* Task directions *
Hunt through the lines below for the string "caption" and copy each one that has it.

* Data records *
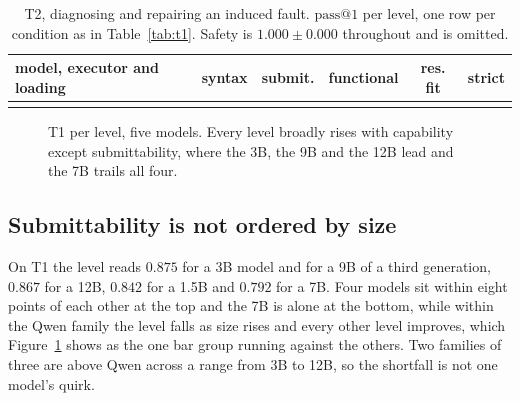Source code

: \documentclass[11pt,a4paper]{article}
\begin{document}
\begin{table}[t]
\centering
\footnotesize
\setlength{\tabcolsep}{3pt}
\caption{T2, diagnosing and repairing an induced fault. $\mathrm{pass}@1$ per level, one row per
condition as in Table~\ref{tab:t1}. Safety is $1.000 \pm 0.000$ throughout and is omitted.}
\label{tab:t2}
\begin{tabular}{lccccc}
\toprule
model, executor and loading & syntax & submit. & functional & res. fit & strict \\
\midrule
 \\
\bottomrule
\end{tabular}
\end{table}

\begin{figure}[t]
\centering
{}
\caption{T1 per level, five models. Every level broadly rises with capability except
submittability, where the 3B, the 9B and the 12B lead and the 7B trails all four.}
\label{fig:t1}
\end{figure}

\subsection{Submittability is not ordered by size}

On T1 the level reads $0.875$ for a 3B model and for a 9B of a third generation, $0.867$ for a 12B,
$0.842$ for a 1.5B and $0.792$ for a 7B. Four models sit within eight points of each other at the
top and the 7B is alone at the bottom, while within the Qwen family the level falls as size rises
and every
other level improves, which Figure~\ref{fig:t1} shows as the one bar group running against the
others. Two families of three are above Qwen across a range from 3B to 12B, so the shortfall is not
one model's quirk.
\end{document}
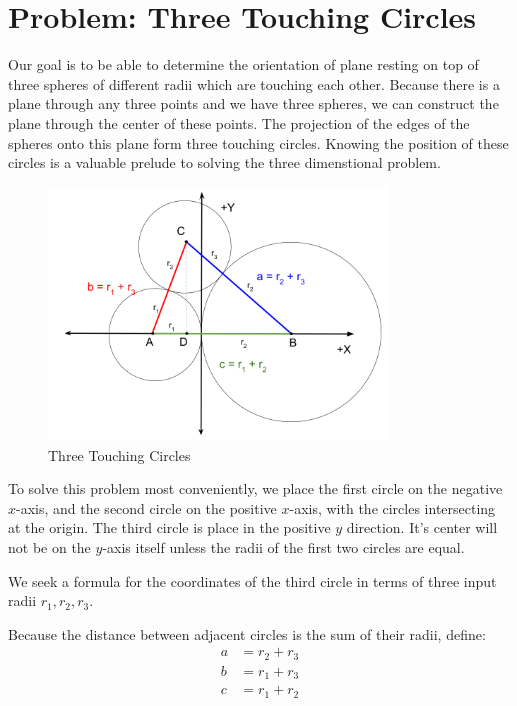 \documentclass{article}
\begin{document}
\section{Problem: Three Touching Circles}

Our goal is to be able to determine the orientation of plane resting on top of three spheres of different radii which are touching each
other.
Because there is a plane through any three points and we have three spheres, we can construct the plane through
the center of these points.
The projection of the edges of the spheres onto this plane form three touching circles.
Knowing the position of these circles is a valuable prelude to solving the three dimenstional problem.

\begin{figure}
     \centering
     \includegraphics[width=0.80\textwidth]{figures/ThreeTouchingCircles.png}
     \caption{Three Touching Circles}
  \label{fig:Tangent}
\end{figure}

To solve this problem most conveniently, we place the first circle on the negative $x$-axis, and the second circle
on the positive $x$-axis, with the circles intersecting at the origin.
The third circle is place in the positive $y$ direction. It's center will not be on the $y$-axis itself unless the
radii of the first two circles are equal.

We seek a formula for the coordinates of the third circle in terms of three input radii $r_1,r_2,r_3$.

Because the distance between adjacent circles is the sum of their radii, define:
\begin{align}
a  &= r_2 + r_3 \\
b  &= r_1 + r_3 \\
c  &= r_1 + r_2
\end{align}
\end{document}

* Response area *
\caption{T2, diagnosing and repairing an induced fault. $\mathrm{pass}@1$ per level, one row per
\caption{T1 per level, five models. Every level broadly rises with capability except
     \caption{Three Touching Circles}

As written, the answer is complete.